Un groupe de cinq-cents betteraviers s’ébranle vers la mairie, criant à pleins poumons « À bas la CGT, À bas Blum[3] ». Le préfet refusa de les recevoir, mais tenta de calmer le jeu, annonçant que l’usine avait été évacuée en fin de matinée. Il était déjà trop tard car dans l’intervalle, un incident avait mis le feu aux poudres.
L’émeute, barres de fer, couteaux et blessés
Alors que les paysans manifestaient bruyamment en se dirigeant vers la mairie, des grévistes kabyles avaient levé le bras, poing fermé. Ce geste jugé « insupportable » avait provoqué une rixe, un algérien avait valsé contre la vitrine d’un café. Aussitôt, les kabyles « étaient allés chercher du renfort.
En quelques minutes, les deux camps, plantés sur la grande place étaient prêts à en découdre. Les grévistes ont-ils été à l’origine des premières hostilités ? Toujours est-il que l’affrontement est brutal : jets de pierres, mais aussi combat rapproché, avec coups de couteaux, barres de fer et pelles. Les gendarmes, un premier temps débordés, rétablissent l’ordre dans la soirée. On dénombre cinquante blessés dont deux agriculteurs gravement atteints, l’un d’un coup de couteau au foie, l’autre d’un coup de gourdin à la tête qui nécessita le soir même une trépanation.
L’accord sur les salaires, enfin.
Cependant, à l’intérieur de la mairie, les discussions avaient enfin abouti à 19 heures : la journée de travail passa de 28 à 36 francs -au lieu des 40 revendiqués – mais avec effet rétroactif au début de campagne, c’est-à-dire le 28 septembre. L’accord mit fin à la grève, mais il fallut plusieurs jours avant la remise en route : les malaxeurs mis à l’arrêt forcé le 15 octobre avaient été paralysés par un sirop de sucre devenu aussi dur que du ciment.
L’exploitation politique : le Front populaire en question.

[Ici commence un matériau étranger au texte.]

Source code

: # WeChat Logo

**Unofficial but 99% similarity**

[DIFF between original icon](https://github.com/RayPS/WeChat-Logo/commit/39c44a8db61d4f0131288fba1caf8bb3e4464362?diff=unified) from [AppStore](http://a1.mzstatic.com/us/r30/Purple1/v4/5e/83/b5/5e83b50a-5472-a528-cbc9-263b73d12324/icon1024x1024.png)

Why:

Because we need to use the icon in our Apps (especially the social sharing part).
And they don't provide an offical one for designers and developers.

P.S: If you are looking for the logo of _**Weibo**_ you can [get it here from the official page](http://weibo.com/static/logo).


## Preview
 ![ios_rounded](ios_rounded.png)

A la une de toute la presse nationale, les évènements de Toury furent analysés au prisme d’une grille de lecture politique très clivée. Etaient en question Le Front Populaire – en place depuis cinq mois – la menace fasciste et le péril communiste. La majeure partie des journaux dénoncèrent des « scènes de désordre révolutionnaires », pointèrent du doigt l’influence de Moscou et la défaillance du Front Populaire.

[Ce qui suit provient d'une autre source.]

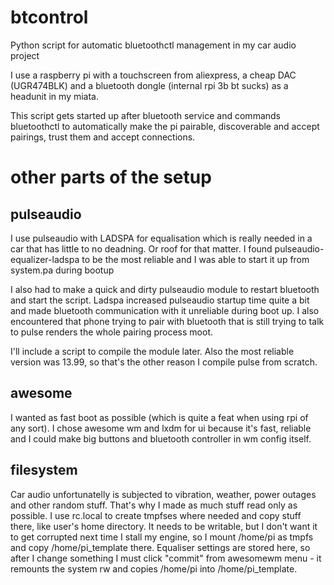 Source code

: # btcontrol
Python script for automatic bluetoothctl management in my car audio project

I use a raspberry pi with a touchscreen from aliexpress, a cheap DAC (UGR474BLK) and a bluetooth dongle (internal rpi 3b bt sucks) as a headunit in my miata.

This script gets started up after bluetooth service and commands bluetoothctl to automatically make the pi pairable, discoverable and accept pairings, trust them and accept connections.

# other parts of the setup

## pulseaudio
I use pulseaudio with LADSPA for equalisation which is really needed in a car that has little to no deadning. Or roof for that matter. I found pulseaudio-equalizer-ladspa to be the most reliable and I was able to start it up from system.pa during bootup

I also had to make a quick and dirty pulseaudio module to restart bluetooth and start the script. Ladspa increased pulseaudio startup time quite a bit and made bluetooth communication with it unreliable during boot up. I also encountered that phone trying to pair with bluetooth that is still trying to talk to pulse renders the whole pairing process moot.

I'll include a script to compile the module later. Also the most reliable version was 13.99, so that's the other reason I compile pulse from scratch.

## awesome

I wanted as fast boot as possible (which is quite a feat when using rpi of any sort). I chose awesome wm and lxdm for ui because it's fast, reliable and I could make big buttons and bluetooth controller in wm config itself.

## filesystem

Car audio unfortunatelly is subjected to vibration, weather, power outages and other random stuff.
That's why I made as much stuff read only as possible. I use rc.local to create tmpfses where needed and copy stuff there, like user's home directory. It needs to be writable, but I don't want it to get corrupted next time I stall my engine, so I mount /home/pi as tmpfs and copy /home/pi_template there. Equaliser settings are stored here, so after I change something I must click "commit" from awesomewm menu - it remounts the system rw and copies /home/pi into /home/pi_template.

L’extrême droite fit parler ses rengaines xénophobes, racistes et antisémites. Le Journal des débats politiques et littéraires incrimina « un système d’embauche d’ouvriers étrangers, kabyles, polonais à qui nous laissons ravir les salaires, le pain et la vie de l’ouvrier français ; ils nous récompensent en tapant sur nos paysans[4] » tandis que le même jour, L’Action Française titrait : « Le juif Blum contre les paysans de France[5] ». Les journaux favorables au gouvernement comme Le Populaire, organe de la SFIO, et L’Humanité, instruisirent le procès des cultivateurs manœuvrés par les « fascistes » du parti agraire[6].
Il est un point commun à l’ensemble de la presse : si des représentants de tous bords furent interviewés, on ne lut dans aucun d’entre eux la parole des kabyles, à l’origine pourtant du mouvement.
[1] Témoignage de Robert Treille, chauffeur du directeur, Cité par l’Echo Républicain, juin 1996.
[2] Fondé par Fleurant Gabriel en 1927, il rejoint en 1934 le Front paysan classé à la droite extrême. Très hostile au Front Populaire. La CGT avait encouragé les occupations d’usiné en mai-juin 1936
[3] Président du conseil le 6 juin 1936 grâce à la victoire du Front Populaire.
[4] Le Journal des débats politiques et littéraires, 18 octobre 1936.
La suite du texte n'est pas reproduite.